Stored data
▬▬▬▬▬▬▬▬▬▬

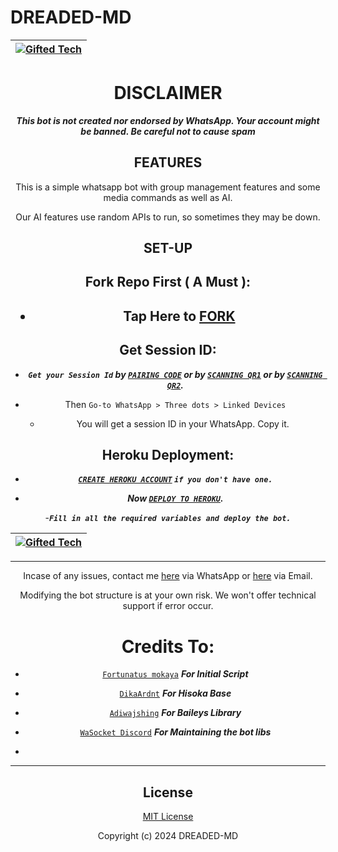 # DREADED-MD

<div align="center">

| [![Gifted Tech](https://github.com/giftedtechnexus.png?lenght=50width=50)](https://github.com/giftedtechnexus)|
|----|


# DISCLAIMER

***This bot is not created nor endorsed by WhatsApp. Your account might be banned. Be careful not to cause spam***

## FEATURES
This is a simple whatsapp bot with group management features and some media commands as well as AI.

Our AI features use random APIs to run, so sometimes they may be down.

## SET-UP

## Fork Repo First ( A Must ):

<h2 align="center">   

- Tap Here to  [FORK](https://github.com/giftedtechnexus/dreaded-md/fork)


## Get Session ID:


- ***`Get your Session Id` by  [`PAIRING CODE`](https://session.giftedtechnexus.co.ke/pair) or by  [`SCANNING QR1`](https://session.giftedtechnexus.co.ke/qr) or by  [`SCANNING QR2`](https://session.giftedtechnexus.co.ke/qr2).***

- Then `Go-to WhatsApp > Three dots > Linked Devices`
   - You will get a session ID in your WhatsApp. Copy it.

## Heroku Deployment:

   - ***[`CREATE HEROKU ACCOUNT`](https://signup.heroku.com/) `if you don't have one.`***


- ***Now [`DEPLOY TO HEROKU`](https://deploy-dreaded.vercel.app).***

-***`Fill in all the required variables and deploy the bot.`***




<div align="center">

| [![Gifted Tech](https://github.com/giftedtechnexus.png?lenght=50width=50)](https://github.com/giftedtechnexus)|
|----|


---

Incase of any issues, contact me  [here](https://wa.me/message/NHCZC5DSOEUXB1) via WhatsApp or [here](admin@giftedtechnexus.co.ke) via Email.

Modifying the bot structure is at your own risk. We won't offer technical support if error occur.

# Credits To:


* [`Fortunatus mokaya`](https://github.com/Fortunatusmokaya) ***For Initial Script***

* [`DikaArdnt`](https://github.com/DikaArdnt) ***For Hisoka Base***
* [`Adiwajshing`](https://github.com/WhiskeySockets/Baileys) ***For Baileys Library***
* [`WaSocket Discord`](https://discord.gg/WeJM5FP9GG) ***For Maintaining the bot libs***

* 

---

## License

[MIT License](https://github.com/giftedtechnexus/dreaded-md/blob/main/LICENSE)

Copyright (c) 2024 DREADED-MD




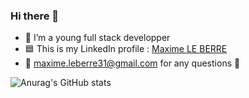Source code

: ### Hi there 👋

- 🌱 I’m a young full stack developper
- 🟦 This is my LinkedIn profile : [Maxime LE BERRE](https://www.linkedin.com/in/maximeleberre/) 
- 📧 maxime.leberre31@gmail.com for any questions 🤔



![Anurag's GitHub stats](https://github-readme-stats.vercel.app/api?username=MaximeLeBerre&show_icons=true&theme=dracula)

▬▬▬▬▬▬▬▬▬▬

When you copy the entries above, keep every word exactly and omit the images.

- _Answer to this exercise_:
 # DREADED-MD

<div align="center">

| [![Gifted Tech](https://github.com/giftedtechnexus.png?lenght=50width=50)](https://github.com/giftedtechnexus)|
|----|


# DISCLAIMER

***This bot is not created nor endorsed by WhatsApp. Your account might be banned. Be careful not to cause spam***

## FEATURES
This is a simple whatsapp bot with group management features and some media commands as well as AI.

Our AI features use random APIs to run, so sometimes they may be down.

## SET-UP

## Fork Repo First ( A Must ):

<h2 align="center">   

- Tap Here to  [FORK](https://github.com/giftedtechnexus/dreaded-md/fork)


## Get Session ID:


- ***`Get your Session Id` by  [`PAIRING CODE`](https://session.giftedtechnexus.co.ke/pair) or by  [`SCANNING QR1`](https://session.giftedtechnexus.co.ke/qr) or by  [`SCANNING QR2`](https://session.giftedtechnexus.co.ke/qr2).***

- Then `Go-to WhatsApp > Three dots > Linked Devices`
   - You will get a session ID in your WhatsApp. Copy it.

## Heroku Deployment:

   - ***[`CREATE HEROKU ACCOUNT`](https://signup.heroku.com/) `if you don't have one.`***


- ***Now [`DEPLOY TO HEROKU`](https://deploy-dreaded.vercel.app).***

-***`Fill in all the required variables and deploy the bot.`***




<div align="center">

| [![Gifted Tech](https://github.com/giftedtechnexus.png?lenght=50width=50)](https://github.com/giftedtechnexus)|
|----|


---

Incase of any issues, contact me  [here](https://wa.me/message/NHCZC5DSOEUXB1) via WhatsApp or [here](admin@giftedtechnexus.co.ke) via Email.

Modifying the bot structure is at your own risk. We won't offer technical support if error occur.

# Credits To:


* [`Fortunatus mokaya`](https://github.com/Fortunatusmokaya) ***For Initial Script***

* [`DikaArdnt`](https://github.com/DikaArdnt) ***For Hisoka Base***
* [`Adiwajshing`](https://github.com/WhiskeySockets/Baileys) ***For Baileys Library***
* [`WaSocket Discord`](https://discord.gg/WeJM5FP9GG) ***For Maintaining the bot libs***

* 

---

## License

[MIT License](https://github.com/giftedtechnexus/dreaded-md/blob/main/LICENSE)

Copyright (c) 2024 DREADED-MD




Source code

: ### Hi there 👋

- 🌱 I’m a young full stack developper
- 🟦 This is my LinkedIn profile : [Maxime LE BERRE](https://www.linkedin.com/in/maximeleberre/) 
- 📧 maxime.leberre31@gmail.com for any questions 🤔



![Anurag's GitHub stats](https://github-readme-stats.vercel.app/api?username=MaximeLeBerre&show_icons=true&theme=dracula)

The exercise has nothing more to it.